As it turns out, you can’t toss a man in jail for posting a meme.
Felony charges were dropped Wednesday against Larry Bushart, a Tennessee man who spent the past five weeks behind bars after being arrested for posting a meme that shrugged off conservative activist Charlie Kirk’s murder by quoting President Donald Trump.
Bushart, a retired law enforcement officer and outspoken gun control proponent, responded to a social media post about a local vigil for Kirk with an old meme featuring Trump saying, “We have to get over it” in response to a 2024 school shooting in Iowa.
“This seems relevant today,” Bushart captioned the post.
And while Bushart—who built a reputation for posting left-leaning memes across social media—was using Trump’s words to react to Kirk’s death, parents seemed to take it as a threat against a local high school.
At least, that’s the claim.
Related | The right wants to ruin your life if you don't mourn Charlie Kirk
The meme that landed the 61-year-old behind bars was originally created after a school shooting in Perry, Iowa, in which a child and an administrator were killed. Trump’s very real quote in response came one day after the shooting at Perry High School.
Bushart posted the meme in a Perry, Tennessee, community Facebook group, where Perry County High School resides. And instead of local residents understanding that another town in the U.S. is also named Perry, they took the meme as a threat to their local high school.
However, while Perry County Sheriff's department officials admitted to knowing the “concern” over the meme was overblown, that didn’t stop Bushart’s arrest on a felony charge of threatening mass violence at a school—or his bail from being set at $2 million.
Sheriff Nick Weems told News Channel 5 Investigates that even though the department knew Bushart was recycling an old meme about an event that took place in a different state, he was arrested due to the community’s fearful reaction.
“Whenever you're dealing with something like this and you've got multiple people that is now scared to send their kids to school, we tried to take a different approach and go and speak to this guy and say, ‘Hey, look, this is what you're doing,’" Weems told the outlet.
Sheriff’s deputies visited Bushart to request he take down the meme, and arrested him after he refused.
“Whenever we sent Lexington Police Department out to speak to him and he refused to do that, I mean, what kind of person does that?" Weems asked. "What kind of person just says he don't care?"
The reporter responded, "Maybe a person who doesn't think he's done anything wrong."
Even the arresting officer admitted on bodycam footage that he didn’t understand why Bushart was being arrested.
But Bushart’s targeting was just one example of the conservative outrage over free speech after Kirk’s assassination.

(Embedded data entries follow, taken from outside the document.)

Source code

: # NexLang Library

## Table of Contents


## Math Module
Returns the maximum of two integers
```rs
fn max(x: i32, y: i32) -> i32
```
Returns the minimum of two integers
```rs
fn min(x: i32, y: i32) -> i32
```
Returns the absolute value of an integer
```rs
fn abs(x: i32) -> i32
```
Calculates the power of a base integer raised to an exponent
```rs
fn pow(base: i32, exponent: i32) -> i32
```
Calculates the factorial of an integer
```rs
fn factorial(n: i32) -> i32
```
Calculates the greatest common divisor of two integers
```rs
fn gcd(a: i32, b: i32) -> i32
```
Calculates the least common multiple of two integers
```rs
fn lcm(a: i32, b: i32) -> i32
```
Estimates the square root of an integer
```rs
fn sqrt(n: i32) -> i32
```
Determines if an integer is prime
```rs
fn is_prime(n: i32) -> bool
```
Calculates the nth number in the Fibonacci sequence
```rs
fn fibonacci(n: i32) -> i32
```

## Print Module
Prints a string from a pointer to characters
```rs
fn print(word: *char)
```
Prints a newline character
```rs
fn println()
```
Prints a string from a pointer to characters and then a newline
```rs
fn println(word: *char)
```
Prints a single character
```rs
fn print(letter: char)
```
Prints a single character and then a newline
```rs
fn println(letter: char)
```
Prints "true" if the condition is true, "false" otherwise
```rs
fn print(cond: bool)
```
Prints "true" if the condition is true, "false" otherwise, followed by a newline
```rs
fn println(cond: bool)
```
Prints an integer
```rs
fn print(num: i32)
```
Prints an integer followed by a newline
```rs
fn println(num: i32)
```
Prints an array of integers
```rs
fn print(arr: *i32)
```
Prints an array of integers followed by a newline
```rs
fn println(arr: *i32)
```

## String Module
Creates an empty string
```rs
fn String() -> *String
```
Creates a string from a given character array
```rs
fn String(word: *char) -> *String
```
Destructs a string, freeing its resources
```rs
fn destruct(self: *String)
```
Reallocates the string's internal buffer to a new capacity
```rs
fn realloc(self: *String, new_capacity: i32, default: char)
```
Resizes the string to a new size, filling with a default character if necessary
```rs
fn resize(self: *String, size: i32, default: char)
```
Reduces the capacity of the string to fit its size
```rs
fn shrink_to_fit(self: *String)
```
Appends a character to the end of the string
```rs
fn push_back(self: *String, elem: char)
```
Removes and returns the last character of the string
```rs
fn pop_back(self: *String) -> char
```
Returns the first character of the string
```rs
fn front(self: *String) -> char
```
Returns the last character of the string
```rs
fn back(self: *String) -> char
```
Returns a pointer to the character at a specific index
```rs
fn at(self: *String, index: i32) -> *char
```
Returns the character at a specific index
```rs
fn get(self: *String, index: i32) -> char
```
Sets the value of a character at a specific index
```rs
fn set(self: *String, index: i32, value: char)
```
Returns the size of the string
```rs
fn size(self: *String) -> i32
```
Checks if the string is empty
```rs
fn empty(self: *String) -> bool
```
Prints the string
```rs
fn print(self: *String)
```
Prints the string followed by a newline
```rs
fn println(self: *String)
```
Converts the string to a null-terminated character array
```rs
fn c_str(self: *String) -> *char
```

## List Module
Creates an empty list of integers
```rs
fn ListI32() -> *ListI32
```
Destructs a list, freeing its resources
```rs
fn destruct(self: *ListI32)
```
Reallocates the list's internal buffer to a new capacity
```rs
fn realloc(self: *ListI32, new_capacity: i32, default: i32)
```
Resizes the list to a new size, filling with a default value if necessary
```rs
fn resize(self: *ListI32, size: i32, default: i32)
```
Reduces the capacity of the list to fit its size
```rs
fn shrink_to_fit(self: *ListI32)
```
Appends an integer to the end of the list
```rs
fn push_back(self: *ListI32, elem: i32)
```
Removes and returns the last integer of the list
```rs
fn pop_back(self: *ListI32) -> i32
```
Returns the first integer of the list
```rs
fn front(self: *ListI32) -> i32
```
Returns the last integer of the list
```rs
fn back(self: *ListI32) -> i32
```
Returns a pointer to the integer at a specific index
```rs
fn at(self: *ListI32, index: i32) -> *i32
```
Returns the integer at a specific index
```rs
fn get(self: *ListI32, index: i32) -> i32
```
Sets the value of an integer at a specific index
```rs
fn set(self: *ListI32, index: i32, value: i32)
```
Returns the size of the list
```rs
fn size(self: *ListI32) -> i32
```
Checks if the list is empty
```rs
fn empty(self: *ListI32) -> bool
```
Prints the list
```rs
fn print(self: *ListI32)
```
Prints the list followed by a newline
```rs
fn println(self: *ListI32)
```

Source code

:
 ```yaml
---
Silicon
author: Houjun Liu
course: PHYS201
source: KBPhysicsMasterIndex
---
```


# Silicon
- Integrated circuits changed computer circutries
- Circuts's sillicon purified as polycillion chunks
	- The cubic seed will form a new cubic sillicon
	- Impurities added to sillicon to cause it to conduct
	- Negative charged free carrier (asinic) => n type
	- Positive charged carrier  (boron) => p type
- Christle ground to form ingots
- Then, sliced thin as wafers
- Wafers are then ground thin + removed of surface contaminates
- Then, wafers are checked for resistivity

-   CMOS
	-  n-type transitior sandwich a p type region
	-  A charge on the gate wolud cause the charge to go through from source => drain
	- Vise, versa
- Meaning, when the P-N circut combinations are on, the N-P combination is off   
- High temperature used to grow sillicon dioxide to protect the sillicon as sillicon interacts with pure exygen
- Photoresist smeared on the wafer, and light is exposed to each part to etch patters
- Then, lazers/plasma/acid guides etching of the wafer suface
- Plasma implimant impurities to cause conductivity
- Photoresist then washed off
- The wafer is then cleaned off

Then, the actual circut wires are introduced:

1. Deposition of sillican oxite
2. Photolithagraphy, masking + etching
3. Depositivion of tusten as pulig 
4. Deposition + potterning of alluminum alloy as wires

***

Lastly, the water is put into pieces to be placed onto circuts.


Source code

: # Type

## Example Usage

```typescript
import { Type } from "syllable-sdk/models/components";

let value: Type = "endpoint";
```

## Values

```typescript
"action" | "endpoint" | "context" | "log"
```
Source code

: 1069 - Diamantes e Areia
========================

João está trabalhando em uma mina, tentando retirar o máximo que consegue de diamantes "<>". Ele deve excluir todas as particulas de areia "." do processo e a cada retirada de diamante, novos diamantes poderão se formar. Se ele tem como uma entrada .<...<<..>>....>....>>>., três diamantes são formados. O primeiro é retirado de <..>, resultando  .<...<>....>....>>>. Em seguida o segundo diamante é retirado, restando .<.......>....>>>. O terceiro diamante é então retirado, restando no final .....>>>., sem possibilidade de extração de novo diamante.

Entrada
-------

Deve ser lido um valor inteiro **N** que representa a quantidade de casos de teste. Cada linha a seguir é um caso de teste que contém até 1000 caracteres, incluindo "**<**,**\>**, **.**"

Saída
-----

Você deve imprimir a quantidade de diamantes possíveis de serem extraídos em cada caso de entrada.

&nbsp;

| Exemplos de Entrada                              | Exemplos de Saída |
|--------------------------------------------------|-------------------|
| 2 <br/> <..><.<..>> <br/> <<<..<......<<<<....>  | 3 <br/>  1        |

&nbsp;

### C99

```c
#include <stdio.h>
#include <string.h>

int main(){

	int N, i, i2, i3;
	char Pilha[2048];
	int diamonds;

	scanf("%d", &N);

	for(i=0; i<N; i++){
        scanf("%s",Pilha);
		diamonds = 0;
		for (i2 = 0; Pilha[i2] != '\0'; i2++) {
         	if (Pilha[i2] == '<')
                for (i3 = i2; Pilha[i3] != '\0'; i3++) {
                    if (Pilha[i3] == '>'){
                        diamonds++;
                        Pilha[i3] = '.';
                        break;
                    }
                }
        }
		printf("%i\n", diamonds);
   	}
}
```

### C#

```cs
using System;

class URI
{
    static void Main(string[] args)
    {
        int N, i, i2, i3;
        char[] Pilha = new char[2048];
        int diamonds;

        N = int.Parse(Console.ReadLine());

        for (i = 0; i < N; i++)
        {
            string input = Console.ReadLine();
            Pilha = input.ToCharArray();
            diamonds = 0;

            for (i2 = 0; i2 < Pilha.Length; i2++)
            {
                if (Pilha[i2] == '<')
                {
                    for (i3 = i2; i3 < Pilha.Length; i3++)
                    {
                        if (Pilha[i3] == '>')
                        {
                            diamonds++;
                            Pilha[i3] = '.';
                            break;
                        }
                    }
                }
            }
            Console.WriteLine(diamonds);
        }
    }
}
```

The far-right commentator was shot dead during the kickoff of his “American Comeback” college campus tour.
Many on the right mourned Kirk’s death while the left called the public tributes hypocritical compared to MAGA’s silence around the political assassination of Minnesota state Rep. Melissa Hortman.
That didn’t stop MAGA luminaries including Vice President JD Vance from calling for people to snitch on others who joked about Kirk's death in order to get them arrested or fired from their jobs.
And many, including journalists, did suffer consequences for the crime of sharing their opinions.
Even late night TV host Jimmy Kimmel was briefly removed from the airwaves after he made a quip about the shooter’s political affiliation.
While Bushart is finally free again after more than a month behind bars, the right’s push for punitive action over free speech continues to mark a dark chapter in our nation’s history.